In full and without alteration, print the entries.

══ GIVEN ENTRIES ══

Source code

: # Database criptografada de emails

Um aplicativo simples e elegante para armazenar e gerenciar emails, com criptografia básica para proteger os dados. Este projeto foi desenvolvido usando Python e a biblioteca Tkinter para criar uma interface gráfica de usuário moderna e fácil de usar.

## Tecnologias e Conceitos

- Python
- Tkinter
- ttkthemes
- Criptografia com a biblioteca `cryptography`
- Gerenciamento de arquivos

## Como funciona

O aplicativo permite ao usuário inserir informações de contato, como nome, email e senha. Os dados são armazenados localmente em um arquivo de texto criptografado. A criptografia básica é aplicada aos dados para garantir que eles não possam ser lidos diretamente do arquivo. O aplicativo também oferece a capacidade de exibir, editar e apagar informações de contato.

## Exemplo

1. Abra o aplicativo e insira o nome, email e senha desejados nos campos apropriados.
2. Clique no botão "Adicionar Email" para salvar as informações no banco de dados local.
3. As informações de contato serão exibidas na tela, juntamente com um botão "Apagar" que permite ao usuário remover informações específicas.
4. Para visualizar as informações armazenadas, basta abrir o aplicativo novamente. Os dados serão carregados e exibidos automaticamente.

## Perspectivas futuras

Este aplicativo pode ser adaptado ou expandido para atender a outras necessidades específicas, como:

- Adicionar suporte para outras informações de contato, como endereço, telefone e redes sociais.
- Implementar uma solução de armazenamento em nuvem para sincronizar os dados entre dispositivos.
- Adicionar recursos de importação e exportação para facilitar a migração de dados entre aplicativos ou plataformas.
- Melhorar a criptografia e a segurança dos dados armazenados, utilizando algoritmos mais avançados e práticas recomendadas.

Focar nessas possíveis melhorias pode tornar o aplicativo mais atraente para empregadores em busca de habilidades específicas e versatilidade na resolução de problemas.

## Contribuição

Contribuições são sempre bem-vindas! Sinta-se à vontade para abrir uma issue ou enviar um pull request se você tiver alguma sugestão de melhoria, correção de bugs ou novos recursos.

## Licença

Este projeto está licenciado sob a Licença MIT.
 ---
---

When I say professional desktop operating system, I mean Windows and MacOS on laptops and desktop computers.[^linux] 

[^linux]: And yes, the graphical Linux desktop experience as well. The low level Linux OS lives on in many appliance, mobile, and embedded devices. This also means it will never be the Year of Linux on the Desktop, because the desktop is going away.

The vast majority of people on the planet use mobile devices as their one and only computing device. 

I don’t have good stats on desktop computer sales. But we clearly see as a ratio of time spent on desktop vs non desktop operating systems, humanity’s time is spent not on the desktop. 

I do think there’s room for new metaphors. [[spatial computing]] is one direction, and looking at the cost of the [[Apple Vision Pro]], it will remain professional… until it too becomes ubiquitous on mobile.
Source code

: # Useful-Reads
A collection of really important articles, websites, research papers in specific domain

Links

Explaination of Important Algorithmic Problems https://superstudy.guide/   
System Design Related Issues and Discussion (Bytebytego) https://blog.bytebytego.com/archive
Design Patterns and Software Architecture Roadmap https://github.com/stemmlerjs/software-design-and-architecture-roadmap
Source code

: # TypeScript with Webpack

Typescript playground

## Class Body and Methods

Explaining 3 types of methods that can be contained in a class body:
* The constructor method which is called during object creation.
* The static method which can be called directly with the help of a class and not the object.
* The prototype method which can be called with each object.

═══

TASK ANSWER:
Source code

: # Database criptografada de emails

Um aplicativo simples e elegante para armazenar e gerenciar emails, com criptografia básica para proteger os dados. Este projeto foi desenvolvido usando Python e a biblioteca Tkinter para criar uma interface gráfica de usuário moderna e fácil de usar.

## Tecnologias e Conceitos

- Python
- Tkinter
- ttkthemes
- Criptografia com a biblioteca `cryptography`
- Gerenciamento de arquivos

## Como funciona

O aplicativo permite ao usuário inserir informações de contato, como nome, email e senha. Os dados são armazenados localmente em um arquivo de texto criptografado. A criptografia básica é aplicada aos dados para garantir que eles não possam ser lidos diretamente do arquivo. O aplicativo também oferece a capacidade de exibir, editar e apagar informações de contato.

## Exemplo

1. Abra o aplicativo e insira o nome, email e senha desejados nos campos apropriados.
2. Clique no botão "Adicionar Email" para salvar as informações no banco de dados local.
3. As informações de contato serão exibidas na tela, juntamente com um botão "Apagar" que permite ao usuário remover informações específicas.
4. Para visualizar as informações armazenadas, basta abrir o aplicativo novamente. Os dados serão carregados e exibidos automaticamente.

## Perspectivas futuras

Este aplicativo pode ser adaptado ou expandido para atender a outras necessidades específicas, como:

- Adicionar suporte para outras informações de contato, como endereço, telefone e redes sociais.
- Implementar uma solução de armazenamento em nuvem para sincronizar os dados entre dispositivos.
- Adicionar recursos de importação e exportação para facilitar a migração de dados entre aplicativos ou plataformas.
- Melhorar a criptografia e a segurança dos dados armazenados, utilizando algoritmos mais avançados e práticas recomendadas.

Focar nessas possíveis melhorias pode tornar o aplicativo mais atraente para empregadores em busca de habilidades específicas e versatilidade na resolução de problemas.

## Contribuição

Contribuições são sempre bem-vindas! Sinta-se à vontade para abrir uma issue ou enviar um pull request se você tiver alguma sugestão de melhoria, correção de bugs ou novos recursos.

## Licença

Este projeto está licenciado sob a Licença MIT.
 ---
---

When I say professional desktop operating system, I mean Windows and MacOS on laptops and desktop computers.[^linux] 

[^linux]: And yes, the graphical Linux desktop experience as well. The low level Linux OS lives on in many appliance, mobile, and embedded devices. This also means it will never be the Year of Linux on the Desktop, because the desktop is going away.

The vast majority of people on the planet use mobile devices as their one and only computing device. 

I don’t have good stats on desktop computer sales. But we clearly see as a ratio of time spent on desktop vs non desktop operating systems, humanity’s time is spent not on the desktop. 

I do think there’s room for new metaphors. [[spatial computing]] is one direction, and looking at the cost of the [[Apple Vision Pro]], it will remain professional… until it too becomes ubiquitous on mobile.
Source code

: # Useful-Reads
A collection of really important articles, websites, research papers in specific domain

Links

Explaination of Important Algorithmic Problems https://superstudy.guide/   
System Design Related Issues and Discussion (Bytebytego) https://blog.bytebytego.com/archive
Design Patterns and Software Architecture Roadmap https://github.com/stemmlerjs/software-design-and-architecture-roadmap
Source code

: # TypeScript with Webpack

Typescript playground

## Class Body and Methods

Explaining 3 types of methods that can be contained in a class body:
* The constructor method which is called during object creation.
* The static method which can be called directly with the help of a class and not the object.
* The prototype method which can be called with each object.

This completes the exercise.